Hard carbon (HC) has attracted considerable interest as a promising anode material for sodium-ion batteries (SIBs) due to its high specific capacity, excellent cycling stability, and cost-effectiveness. Nevertheless, the sodium storage mechanism in HC remains poorly understood owing to challenges in precisely characterizing its structural disorder, complexity, and intricate interatomic interactions. In this work, we investigate sodium storage behavior in HC anodes using a machine learning potential (MLP) integrated with a random forest-based sodium insertion site identification framework. The trained MLP accurately captures both the structural features of HC and the sodium insertion behavior. HC comprises an amorphous network of defects, edges, graphitic domains, and nanopores, primarily interconnected through sp/sp2/sp3-hybridized carbon bonds.

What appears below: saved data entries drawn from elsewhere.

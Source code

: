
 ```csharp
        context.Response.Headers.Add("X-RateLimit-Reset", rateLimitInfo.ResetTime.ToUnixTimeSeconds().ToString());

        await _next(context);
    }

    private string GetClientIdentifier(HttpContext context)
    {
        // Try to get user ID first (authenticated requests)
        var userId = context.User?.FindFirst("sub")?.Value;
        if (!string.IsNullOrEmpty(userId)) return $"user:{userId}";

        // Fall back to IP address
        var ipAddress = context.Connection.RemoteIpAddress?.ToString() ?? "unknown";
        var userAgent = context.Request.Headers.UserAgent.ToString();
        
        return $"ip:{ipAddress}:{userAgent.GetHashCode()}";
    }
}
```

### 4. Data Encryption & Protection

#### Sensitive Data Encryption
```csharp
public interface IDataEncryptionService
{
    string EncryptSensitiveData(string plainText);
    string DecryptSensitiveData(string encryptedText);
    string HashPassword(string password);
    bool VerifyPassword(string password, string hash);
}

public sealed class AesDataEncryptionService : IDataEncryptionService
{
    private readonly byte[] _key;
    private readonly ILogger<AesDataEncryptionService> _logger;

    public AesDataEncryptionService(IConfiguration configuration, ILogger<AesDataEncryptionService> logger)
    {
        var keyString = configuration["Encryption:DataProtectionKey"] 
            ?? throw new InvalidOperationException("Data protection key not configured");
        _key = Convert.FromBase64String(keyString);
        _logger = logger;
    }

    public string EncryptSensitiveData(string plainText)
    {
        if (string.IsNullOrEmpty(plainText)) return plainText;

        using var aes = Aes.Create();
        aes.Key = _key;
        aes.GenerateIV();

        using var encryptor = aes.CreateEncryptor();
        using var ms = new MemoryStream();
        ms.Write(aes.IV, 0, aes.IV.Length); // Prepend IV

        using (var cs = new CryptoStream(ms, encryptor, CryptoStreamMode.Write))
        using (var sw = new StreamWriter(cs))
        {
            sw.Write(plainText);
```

For the first time, we simulate the continuous voltage profile associated with the stepwise sodium insertion during both the charging and overcharging states. This voltage profile reproduces experimental observations and disentangles the contributions of adsorption, intercalation, and pore filling, offering a pathway to elucidate the storage mechanisms across different systems and rationalize the discrepancies observed in experiments. During the overcharging stage, excessively short Na-Na distances enhance repulsion, leading to negative voltages. Besides, the formation of sodium clusters was observed, which poses a safety risk to the battery. Our findings demonstrate that machine learning-based simulations constitute a powerful and emerging approach for investigating sodium storage mechanisms and offer valuable guidance for the experimental optimization of HC anodes. Moreover, this strategy can be extended to other electrodes, electrolytes in SIBs, and even alternative battery systems.